I recently read about a beta decay nucleus (rhenium 187) which physicists got to decay faster by stripping the nucleus of all its electrons.
Original half life: 42 X 10^9 years
"Changed" half life: 33 years!
Why does this happen, and is this only a characteristic of rhenium 187, or to all beta decaying nuclei?
Edit: link to paper: https://journals.aps.org/prl/abstract/10.1103/PhysRevLett.77.5190
Unfortunately I don't have access to the paywalled PRL paper, but I think Bert Barrois's comment sounds right, so I'll go ahead and post a possible explanation as an answer. Maybe others who have access to the article, or who can find other information, can provide better answers.
The Q value of this decay is unusually low at 2.5 keV (which is presumably the reason for the very long half-life). More typical beta decay energies would be in the MeV range.
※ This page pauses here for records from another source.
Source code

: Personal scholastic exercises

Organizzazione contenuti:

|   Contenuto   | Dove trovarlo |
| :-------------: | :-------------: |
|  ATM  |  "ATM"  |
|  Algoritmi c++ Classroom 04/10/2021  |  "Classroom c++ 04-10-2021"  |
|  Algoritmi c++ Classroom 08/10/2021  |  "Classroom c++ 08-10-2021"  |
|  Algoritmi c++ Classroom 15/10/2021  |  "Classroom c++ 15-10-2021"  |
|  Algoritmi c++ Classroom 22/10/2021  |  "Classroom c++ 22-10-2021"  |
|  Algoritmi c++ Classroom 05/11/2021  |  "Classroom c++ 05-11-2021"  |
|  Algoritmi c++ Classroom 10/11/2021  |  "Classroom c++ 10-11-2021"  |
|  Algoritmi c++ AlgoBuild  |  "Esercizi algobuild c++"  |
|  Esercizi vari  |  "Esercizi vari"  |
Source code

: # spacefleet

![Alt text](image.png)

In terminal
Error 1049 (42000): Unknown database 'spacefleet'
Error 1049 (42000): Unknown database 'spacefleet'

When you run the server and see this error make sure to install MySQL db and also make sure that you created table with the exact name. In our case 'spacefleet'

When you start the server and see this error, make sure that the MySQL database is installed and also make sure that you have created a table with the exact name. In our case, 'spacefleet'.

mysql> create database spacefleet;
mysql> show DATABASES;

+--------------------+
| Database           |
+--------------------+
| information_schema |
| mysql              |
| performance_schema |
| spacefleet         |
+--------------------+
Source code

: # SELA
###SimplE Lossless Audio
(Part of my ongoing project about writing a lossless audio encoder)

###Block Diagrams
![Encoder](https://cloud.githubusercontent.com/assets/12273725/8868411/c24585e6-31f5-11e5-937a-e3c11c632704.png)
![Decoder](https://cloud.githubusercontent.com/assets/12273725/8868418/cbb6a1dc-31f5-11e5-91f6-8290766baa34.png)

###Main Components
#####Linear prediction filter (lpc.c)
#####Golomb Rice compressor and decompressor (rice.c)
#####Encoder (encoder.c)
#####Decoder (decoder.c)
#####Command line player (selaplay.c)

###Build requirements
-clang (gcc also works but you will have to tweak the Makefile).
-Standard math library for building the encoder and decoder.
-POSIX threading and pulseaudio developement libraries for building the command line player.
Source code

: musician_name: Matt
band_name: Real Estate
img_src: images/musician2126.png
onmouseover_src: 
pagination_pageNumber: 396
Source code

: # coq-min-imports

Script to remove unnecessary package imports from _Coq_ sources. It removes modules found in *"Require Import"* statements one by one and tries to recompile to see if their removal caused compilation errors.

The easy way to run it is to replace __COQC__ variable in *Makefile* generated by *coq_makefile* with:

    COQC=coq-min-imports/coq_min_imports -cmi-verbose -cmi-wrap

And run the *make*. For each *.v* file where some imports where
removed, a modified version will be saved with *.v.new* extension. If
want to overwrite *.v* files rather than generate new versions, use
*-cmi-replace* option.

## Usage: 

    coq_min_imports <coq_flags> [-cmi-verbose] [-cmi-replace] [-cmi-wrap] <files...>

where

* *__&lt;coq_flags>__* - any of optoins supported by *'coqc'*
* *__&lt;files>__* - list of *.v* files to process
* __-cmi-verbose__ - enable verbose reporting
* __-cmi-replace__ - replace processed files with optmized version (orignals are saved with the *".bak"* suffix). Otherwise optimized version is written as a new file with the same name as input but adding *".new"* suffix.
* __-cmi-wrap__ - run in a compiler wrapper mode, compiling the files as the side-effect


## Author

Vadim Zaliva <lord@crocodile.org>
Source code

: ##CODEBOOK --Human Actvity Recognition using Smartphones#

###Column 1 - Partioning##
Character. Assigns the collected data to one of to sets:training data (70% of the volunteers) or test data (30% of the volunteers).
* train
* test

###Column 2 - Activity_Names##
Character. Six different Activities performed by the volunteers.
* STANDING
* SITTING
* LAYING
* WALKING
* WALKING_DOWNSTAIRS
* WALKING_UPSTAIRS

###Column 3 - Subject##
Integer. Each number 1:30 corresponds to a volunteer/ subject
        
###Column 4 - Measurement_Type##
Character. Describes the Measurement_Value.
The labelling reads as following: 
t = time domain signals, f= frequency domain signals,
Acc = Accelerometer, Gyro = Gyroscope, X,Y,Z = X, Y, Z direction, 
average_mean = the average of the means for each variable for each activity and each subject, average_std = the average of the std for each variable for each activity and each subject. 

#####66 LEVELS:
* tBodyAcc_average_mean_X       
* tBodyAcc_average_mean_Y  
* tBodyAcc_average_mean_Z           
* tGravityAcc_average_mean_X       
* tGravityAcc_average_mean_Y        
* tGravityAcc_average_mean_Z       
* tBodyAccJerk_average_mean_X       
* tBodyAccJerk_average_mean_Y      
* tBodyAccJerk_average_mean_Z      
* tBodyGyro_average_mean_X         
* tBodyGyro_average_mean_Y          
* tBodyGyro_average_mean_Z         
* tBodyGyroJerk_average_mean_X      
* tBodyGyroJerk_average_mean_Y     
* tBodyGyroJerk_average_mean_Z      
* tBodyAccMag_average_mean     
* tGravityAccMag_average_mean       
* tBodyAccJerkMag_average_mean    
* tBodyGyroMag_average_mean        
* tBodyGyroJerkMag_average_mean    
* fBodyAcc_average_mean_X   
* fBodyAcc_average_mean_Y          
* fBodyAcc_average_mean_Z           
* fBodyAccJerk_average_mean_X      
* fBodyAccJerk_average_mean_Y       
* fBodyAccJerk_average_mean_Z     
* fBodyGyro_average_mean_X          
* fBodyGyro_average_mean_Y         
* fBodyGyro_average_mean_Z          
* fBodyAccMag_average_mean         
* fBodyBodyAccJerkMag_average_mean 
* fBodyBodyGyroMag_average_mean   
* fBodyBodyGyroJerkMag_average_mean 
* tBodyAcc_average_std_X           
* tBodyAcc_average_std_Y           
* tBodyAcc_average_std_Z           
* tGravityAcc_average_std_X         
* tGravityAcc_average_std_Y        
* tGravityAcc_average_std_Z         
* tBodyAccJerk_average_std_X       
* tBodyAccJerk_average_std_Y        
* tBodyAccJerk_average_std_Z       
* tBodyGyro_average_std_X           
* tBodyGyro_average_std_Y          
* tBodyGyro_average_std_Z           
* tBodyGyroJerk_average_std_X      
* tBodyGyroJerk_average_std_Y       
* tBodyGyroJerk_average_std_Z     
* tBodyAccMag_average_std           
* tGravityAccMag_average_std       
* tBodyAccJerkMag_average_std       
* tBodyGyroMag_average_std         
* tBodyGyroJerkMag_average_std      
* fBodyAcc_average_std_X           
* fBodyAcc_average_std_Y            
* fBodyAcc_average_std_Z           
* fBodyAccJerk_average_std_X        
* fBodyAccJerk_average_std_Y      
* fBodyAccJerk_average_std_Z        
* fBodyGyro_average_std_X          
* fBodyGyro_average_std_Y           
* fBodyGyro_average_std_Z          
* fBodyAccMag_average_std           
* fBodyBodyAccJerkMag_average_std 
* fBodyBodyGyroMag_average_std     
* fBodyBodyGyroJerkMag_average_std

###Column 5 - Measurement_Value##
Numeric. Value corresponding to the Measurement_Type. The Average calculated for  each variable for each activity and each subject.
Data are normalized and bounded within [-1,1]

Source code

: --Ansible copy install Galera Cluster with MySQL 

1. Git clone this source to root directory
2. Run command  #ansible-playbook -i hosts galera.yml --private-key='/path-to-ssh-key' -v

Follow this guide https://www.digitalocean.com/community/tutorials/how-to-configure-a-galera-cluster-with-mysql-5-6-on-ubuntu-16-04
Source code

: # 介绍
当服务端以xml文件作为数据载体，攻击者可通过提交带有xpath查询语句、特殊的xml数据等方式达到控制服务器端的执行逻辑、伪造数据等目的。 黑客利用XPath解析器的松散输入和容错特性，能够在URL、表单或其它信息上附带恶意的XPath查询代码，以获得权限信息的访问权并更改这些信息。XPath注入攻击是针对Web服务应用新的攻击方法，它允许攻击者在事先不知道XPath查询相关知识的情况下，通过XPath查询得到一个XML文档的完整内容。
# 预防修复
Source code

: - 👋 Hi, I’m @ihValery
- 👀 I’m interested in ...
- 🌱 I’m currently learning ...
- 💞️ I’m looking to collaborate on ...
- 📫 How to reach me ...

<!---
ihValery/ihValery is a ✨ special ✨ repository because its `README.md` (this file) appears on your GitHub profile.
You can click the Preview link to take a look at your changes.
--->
The energy of the K shell in osmium is 74 keV, and the less tightly bound orbitals would go down in energy from there to whatever the ionization energy of osmium is, presumably on the order of 1 eV.
So if 187Re tries to emit a beta with an energy in the range from 0 to 2.5 keV, the beta is emitted with an energy that is sort of in the middle of the range of energy levels occupied by the electron cloud. Although this is just a hand-waving argument, it does seem plausible, as Bert Barrois suggests, that this frustrates the decay due to the exclusion principle.
Why does this happen, and is this only characteristic to rhenium 187, or all beta decaying nuclei?
Assuming this explanation is right, then it's a mechanism that would apply only in very unusual cases. In most cases, beta decay energies are on the order of MeV, which is at least one order of magnitude greater than the K-shell energies, even in heavy elements.